[Source material Boundary: Start]

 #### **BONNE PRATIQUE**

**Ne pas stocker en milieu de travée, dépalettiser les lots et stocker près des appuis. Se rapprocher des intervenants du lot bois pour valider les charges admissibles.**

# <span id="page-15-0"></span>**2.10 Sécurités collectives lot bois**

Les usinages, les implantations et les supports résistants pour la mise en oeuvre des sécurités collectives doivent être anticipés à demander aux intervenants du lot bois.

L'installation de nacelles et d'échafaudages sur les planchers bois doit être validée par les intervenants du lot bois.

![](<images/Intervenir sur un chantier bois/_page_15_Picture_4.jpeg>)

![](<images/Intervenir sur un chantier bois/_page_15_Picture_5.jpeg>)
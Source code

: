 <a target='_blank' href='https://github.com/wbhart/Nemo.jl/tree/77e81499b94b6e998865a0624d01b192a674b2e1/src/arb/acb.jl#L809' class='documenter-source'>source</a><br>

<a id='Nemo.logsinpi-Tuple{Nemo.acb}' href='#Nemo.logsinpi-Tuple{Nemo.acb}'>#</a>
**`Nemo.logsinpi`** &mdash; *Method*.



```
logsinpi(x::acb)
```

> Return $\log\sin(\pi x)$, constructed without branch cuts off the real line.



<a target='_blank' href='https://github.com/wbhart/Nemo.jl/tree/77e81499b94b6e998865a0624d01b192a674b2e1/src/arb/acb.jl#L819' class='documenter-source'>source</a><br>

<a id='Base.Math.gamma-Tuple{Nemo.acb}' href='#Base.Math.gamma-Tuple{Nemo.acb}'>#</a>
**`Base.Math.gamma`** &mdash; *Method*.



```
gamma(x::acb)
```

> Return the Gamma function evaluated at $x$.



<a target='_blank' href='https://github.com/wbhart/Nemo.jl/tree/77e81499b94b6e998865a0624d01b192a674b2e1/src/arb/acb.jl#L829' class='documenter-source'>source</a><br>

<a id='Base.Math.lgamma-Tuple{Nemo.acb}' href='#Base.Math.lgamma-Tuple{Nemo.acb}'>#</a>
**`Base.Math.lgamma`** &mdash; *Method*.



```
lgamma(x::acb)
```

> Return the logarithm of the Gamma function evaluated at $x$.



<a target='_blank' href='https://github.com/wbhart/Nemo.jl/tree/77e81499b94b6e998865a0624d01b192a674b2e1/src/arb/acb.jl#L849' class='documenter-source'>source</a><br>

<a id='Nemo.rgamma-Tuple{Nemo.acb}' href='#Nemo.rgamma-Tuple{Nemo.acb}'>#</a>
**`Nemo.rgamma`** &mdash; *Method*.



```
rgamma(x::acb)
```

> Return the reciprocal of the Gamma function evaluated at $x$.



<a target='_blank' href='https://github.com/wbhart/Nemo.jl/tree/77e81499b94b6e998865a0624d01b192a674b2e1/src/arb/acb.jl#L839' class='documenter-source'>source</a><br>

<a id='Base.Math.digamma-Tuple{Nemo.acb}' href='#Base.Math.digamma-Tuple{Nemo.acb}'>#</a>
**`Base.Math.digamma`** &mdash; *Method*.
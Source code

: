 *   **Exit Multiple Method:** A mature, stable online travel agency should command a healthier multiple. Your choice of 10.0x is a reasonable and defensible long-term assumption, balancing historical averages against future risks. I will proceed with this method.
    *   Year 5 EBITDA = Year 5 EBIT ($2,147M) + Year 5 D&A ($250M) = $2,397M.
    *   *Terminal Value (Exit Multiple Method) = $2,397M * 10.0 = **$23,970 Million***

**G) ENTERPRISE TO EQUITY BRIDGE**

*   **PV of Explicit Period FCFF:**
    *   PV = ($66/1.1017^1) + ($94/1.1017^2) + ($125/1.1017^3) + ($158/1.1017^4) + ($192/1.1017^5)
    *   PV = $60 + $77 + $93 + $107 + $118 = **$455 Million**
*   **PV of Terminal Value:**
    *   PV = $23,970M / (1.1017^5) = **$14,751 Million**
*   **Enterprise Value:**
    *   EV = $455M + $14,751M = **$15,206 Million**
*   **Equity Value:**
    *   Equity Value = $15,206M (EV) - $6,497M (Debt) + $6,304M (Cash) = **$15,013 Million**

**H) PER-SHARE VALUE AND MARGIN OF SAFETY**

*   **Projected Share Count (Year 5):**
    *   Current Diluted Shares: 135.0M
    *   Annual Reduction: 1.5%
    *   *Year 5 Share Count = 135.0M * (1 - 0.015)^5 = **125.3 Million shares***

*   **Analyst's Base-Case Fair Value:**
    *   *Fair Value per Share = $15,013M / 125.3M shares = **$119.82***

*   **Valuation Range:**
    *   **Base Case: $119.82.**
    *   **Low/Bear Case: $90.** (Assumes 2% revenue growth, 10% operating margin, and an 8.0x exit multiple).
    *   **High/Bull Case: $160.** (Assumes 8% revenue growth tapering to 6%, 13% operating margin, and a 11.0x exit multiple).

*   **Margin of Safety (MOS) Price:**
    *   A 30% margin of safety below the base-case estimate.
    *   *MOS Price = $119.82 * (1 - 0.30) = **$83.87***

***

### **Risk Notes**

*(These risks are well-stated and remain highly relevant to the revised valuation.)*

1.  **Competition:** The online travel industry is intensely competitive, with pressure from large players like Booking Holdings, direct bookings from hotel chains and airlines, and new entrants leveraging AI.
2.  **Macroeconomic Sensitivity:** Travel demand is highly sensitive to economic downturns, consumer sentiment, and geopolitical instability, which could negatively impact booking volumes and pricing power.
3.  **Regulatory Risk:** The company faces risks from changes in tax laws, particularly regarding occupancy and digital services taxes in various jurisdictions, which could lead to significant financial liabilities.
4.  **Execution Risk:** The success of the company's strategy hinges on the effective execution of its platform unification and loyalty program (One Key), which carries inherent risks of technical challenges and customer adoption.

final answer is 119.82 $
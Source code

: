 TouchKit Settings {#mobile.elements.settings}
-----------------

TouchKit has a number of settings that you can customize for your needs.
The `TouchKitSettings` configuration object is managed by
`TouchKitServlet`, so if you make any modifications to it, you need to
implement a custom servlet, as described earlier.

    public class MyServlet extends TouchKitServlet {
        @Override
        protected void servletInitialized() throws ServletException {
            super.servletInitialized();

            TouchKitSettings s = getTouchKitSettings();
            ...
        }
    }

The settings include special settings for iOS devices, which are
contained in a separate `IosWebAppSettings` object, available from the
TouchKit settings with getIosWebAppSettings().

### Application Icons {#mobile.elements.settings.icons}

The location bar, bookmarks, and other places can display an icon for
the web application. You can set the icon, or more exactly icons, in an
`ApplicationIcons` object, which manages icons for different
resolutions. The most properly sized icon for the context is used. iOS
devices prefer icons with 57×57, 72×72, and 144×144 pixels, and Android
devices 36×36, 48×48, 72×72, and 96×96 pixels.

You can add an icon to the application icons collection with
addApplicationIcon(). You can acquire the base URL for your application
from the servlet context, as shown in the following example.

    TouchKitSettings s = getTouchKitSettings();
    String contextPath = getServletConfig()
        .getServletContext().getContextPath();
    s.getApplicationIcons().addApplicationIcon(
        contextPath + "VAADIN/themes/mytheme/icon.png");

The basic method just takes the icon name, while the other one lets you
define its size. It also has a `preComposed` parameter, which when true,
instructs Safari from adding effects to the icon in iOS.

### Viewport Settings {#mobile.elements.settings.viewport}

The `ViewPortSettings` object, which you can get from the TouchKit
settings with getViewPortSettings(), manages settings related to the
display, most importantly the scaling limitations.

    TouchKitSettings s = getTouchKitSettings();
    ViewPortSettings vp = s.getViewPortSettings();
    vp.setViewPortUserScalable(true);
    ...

[Source material Boundary: End]

• _Task objective_
Starting with the line above that holds "un chantier bois/_page_15_Picture_5.jpeg>)" and stopping with the line that holds "reciprocal of the Gamma function evaluated at $x$.", reproduce each line exactly, omitting all other lines.

• _Answer to the exercise_
![](<images/Intervenir sur un chantier bois/_page_15_Picture_5.jpeg>)
Source code

: <a target='_blank' href='https://github.com/wbhart/Nemo.jl/tree/77e81499b94b6e998865a0624d01b192a674b2e1/src/arb/acb.jl#L809' class='documenter-source'>source</a><br>

<a id='Nemo.logsinpi-Tuple{Nemo.acb}' href='#Nemo.logsinpi-Tuple{Nemo.acb}'>#</a>
**`Nemo.logsinpi`** &mdash; *Method*.



```
logsinpi(x::acb)
```

> Return $\log\sin(\pi x)$, constructed without branch cuts off the real line.



<a target='_blank' href='https://github.com/wbhart/Nemo.jl/tree/77e81499b94b6e998865a0624d01b192a674b2e1/src/arb/acb.jl#L819' class='documenter-source'>source</a><br>

<a id='Base.Math.gamma-Tuple{Nemo.acb}' href='#Base.Math.gamma-Tuple{Nemo.acb}'>#</a>
**`Base.Math.gamma`** &mdash; *Method*.



```
gamma(x::acb)
```

> Return the Gamma function evaluated at $x$.



<a target='_blank' href='https://github.com/wbhart/Nemo.jl/tree/77e81499b94b6e998865a0624d01b192a674b2e1/src/arb/acb.jl#L829' class='documenter-source'>source</a><br>

<a id='Base.Math.lgamma-Tuple{Nemo.acb}' href='#Base.Math.lgamma-Tuple{Nemo.acb}'>#</a>
**`Base.Math.lgamma`** &mdash; *Method*.



```
lgamma(x::acb)
```

> Return the logarithm of the Gamma function evaluated at $x$.



<a target='_blank' href='https://github.com/wbhart/Nemo.jl/tree/77e81499b94b6e998865a0624d01b192a674b2e1/src/arb/acb.jl#L849' class='documenter-source'>source</a><br>

<a id='Nemo.rgamma-Tuple{Nemo.acb}' href='#Nemo.rgamma-Tuple{Nemo.acb}'>#</a>
**`Nemo.rgamma`** &mdash; *Method*.



```
rgamma(x::acb)
```

> Return the reciprocal of the Gamma function evaluated at $x$.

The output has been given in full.